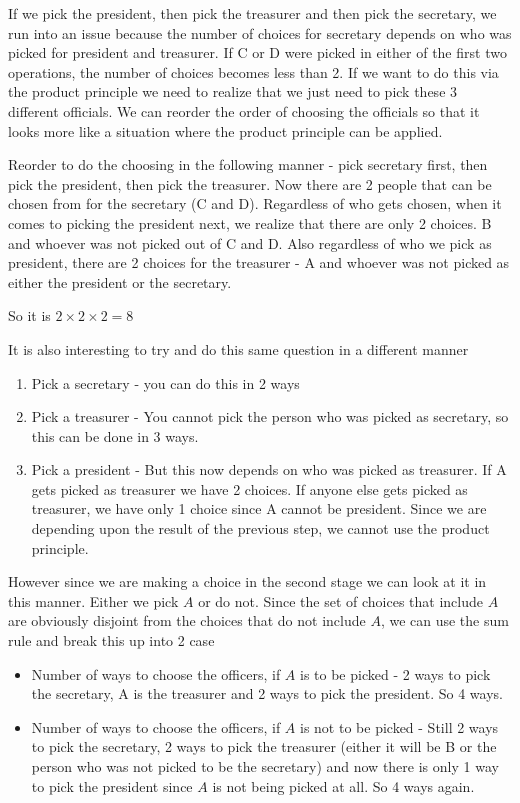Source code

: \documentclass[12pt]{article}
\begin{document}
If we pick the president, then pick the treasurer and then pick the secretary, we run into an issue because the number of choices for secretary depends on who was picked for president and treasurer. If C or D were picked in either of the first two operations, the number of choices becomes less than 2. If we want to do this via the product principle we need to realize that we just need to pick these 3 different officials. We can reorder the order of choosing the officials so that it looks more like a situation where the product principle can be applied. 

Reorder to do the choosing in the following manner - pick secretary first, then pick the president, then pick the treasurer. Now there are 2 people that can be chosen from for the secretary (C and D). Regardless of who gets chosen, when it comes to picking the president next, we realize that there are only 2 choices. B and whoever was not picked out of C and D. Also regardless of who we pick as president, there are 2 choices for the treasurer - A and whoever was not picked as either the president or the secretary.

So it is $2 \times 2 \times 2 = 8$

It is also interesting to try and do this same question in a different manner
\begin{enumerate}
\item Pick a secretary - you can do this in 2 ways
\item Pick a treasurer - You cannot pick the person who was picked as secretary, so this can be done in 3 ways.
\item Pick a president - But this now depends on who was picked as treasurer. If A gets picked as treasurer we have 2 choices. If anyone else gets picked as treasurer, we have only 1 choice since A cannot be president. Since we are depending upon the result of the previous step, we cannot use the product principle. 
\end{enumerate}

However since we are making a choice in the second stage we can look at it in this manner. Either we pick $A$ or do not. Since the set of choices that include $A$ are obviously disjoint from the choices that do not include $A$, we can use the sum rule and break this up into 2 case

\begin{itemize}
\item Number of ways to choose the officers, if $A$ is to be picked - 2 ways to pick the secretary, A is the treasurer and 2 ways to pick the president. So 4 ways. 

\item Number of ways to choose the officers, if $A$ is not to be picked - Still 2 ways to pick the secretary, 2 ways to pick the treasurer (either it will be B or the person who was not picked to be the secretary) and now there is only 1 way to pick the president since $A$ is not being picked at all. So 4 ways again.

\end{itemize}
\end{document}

--

**Instructions for the task:** Return every entry word for word, minus the pictures.

**Your solution:**
Source code

: \documentclass[12pt]{article}
\begin{document}
If we pick the president, then pick the treasurer and then pick the secretary, we run into an issue because the number of choices for secretary depends on who was picked for president and treasurer. If C or D were picked in either of the first two operations, the number of choices becomes less than 2. If we want to do this via the product principle we need to realize that we just need to pick these 3 different officials. We can reorder the order of choosing the officials so that it looks more like a situation where the product principle can be applied. 

Reorder to do the choosing in the following manner - pick secretary first, then pick the president, then pick the treasurer. Now there are 2 people that can be chosen from for the secretary (C and D). Regardless of who gets chosen, when it comes to picking the president next, we realize that there are only 2 choices. B and whoever was not picked out of C and D. Also regardless of who we pick as president, there are 2 choices for the treasurer - A and whoever was not picked as either the president or the secretary.

So it is $2 \times 2 \times 2 = 8$

It is also interesting to try and do this same question in a different manner
\begin{enumerate}
\item Pick a secretary - you can do this in 2 ways
\item Pick a treasurer - You cannot pick the person who was picked as secretary, so this can be done in 3 ways.
\item Pick a president - But this now depends on who was picked as treasurer. If A gets picked as treasurer we have 2 choices. If anyone else gets picked as treasurer, we have only 1 choice since A cannot be president. Since we are depending upon the result of the previous step, we cannot use the product principle. 
\end{enumerate}

However since we are making a choice in the second stage we can look at it in this manner. Either we pick $A$ or do not. Since the set of choices that include $A$ are obviously disjoint from the choices that do not include $A$, we can use the sum rule and break this up into 2 case

\begin{itemize}
\item Number of ways to choose the officers, if $A$ is to be picked - 2 ways to pick the secretary, A is the treasurer and 2 ways to pick the president. So 4 ways. 

\item Number of ways to choose the officers, if $A$ is not to be picked - Still 2 ways to pick the secretary, 2 ways to pick the treasurer (either it will be B or the person who was not picked to be the secretary) and now there is only 1 way to pick the president since $A$ is not being picked at all. So 4 ways again.

\end{itemize}
\end{document}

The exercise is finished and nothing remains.